## WHAT YOU ARE ASKED TO DO
Stop after the line containing "候选池 2000 个方案的最大后悔值分布直方图,标注鲁棒方案"; retype every line of the data before it exactly, starting from the first.

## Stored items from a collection
-- Opening Marker --

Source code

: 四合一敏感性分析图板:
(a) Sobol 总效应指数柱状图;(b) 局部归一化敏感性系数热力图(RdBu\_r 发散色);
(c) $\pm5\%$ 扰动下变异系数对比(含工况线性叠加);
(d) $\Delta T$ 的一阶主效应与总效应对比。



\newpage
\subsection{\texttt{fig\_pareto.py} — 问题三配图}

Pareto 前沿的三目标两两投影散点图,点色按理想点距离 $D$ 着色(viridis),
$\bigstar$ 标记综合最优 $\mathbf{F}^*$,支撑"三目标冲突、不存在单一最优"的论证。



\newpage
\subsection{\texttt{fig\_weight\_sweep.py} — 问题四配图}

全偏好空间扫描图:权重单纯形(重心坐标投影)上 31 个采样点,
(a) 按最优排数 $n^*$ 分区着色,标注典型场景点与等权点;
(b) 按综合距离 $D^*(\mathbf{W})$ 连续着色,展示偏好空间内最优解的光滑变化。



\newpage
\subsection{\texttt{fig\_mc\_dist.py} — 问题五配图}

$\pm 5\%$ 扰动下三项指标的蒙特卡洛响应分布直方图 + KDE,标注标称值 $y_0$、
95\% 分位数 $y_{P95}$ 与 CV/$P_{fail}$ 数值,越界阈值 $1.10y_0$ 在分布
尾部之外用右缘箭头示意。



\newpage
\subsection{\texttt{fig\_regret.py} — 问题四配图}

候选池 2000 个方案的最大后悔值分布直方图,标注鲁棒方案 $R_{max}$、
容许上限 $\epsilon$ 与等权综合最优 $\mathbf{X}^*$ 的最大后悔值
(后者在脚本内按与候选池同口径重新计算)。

-- Closing Marker --

## RESPONSE
Source code

: 四合一敏感性分析图板:
(a) Sobol 总效应指数柱状图;(b) 局部归一化敏感性系数热力图(RdBu\_r 发散色);
(c) $\pm5\%$ 扰动下变异系数对比(含工况线性叠加);
(d) $\Delta T$ 的一阶主效应与总效应对比。



\newpage
\subsection{\texttt{fig\_pareto.py} — 问题三配图}

Pareto 前沿的三目标两两投影散点图,点色按理想点距离 $D$ 着色(viridis),
$\bigstar$ 标记综合最优 $\mathbf{F}^*$,支撑"三目标冲突、不存在单一最优"的论证。



\newpage
\subsection{\texttt{fig\_weight\_sweep.py} — 问题四配图}

全偏好空间扫描图:权重单纯形(重心坐标投影)上 31 个采样点,
(a) 按最优排数 $n^*$ 分区着色,标注典型场景点与等权点;
(b) 按综合距离 $D^*(\mathbf{W})$ 连续着色,展示偏好空间内最优解的光滑变化。



\newpage
\subsection{\texttt{fig\_mc\_dist.py} — 问题五配图}

$\pm 5\%$ 扰动下三项指标的蒙特卡洛响应分布直方图 + KDE,标注标称值 $y_0$、
95\% 分位数 $y_{P95}$ 与 CV/$P_{fail}$ 数值,越界阈值 $1.10y_0$ 在分布
尾部之外用右缘箭头示意。



\newpage
\subsection{\texttt{fig\_regret.py} — 问题四配图}

候选池 2000 个方案的最大后悔值分布直方图,标注鲁棒方案 $R_{max}$、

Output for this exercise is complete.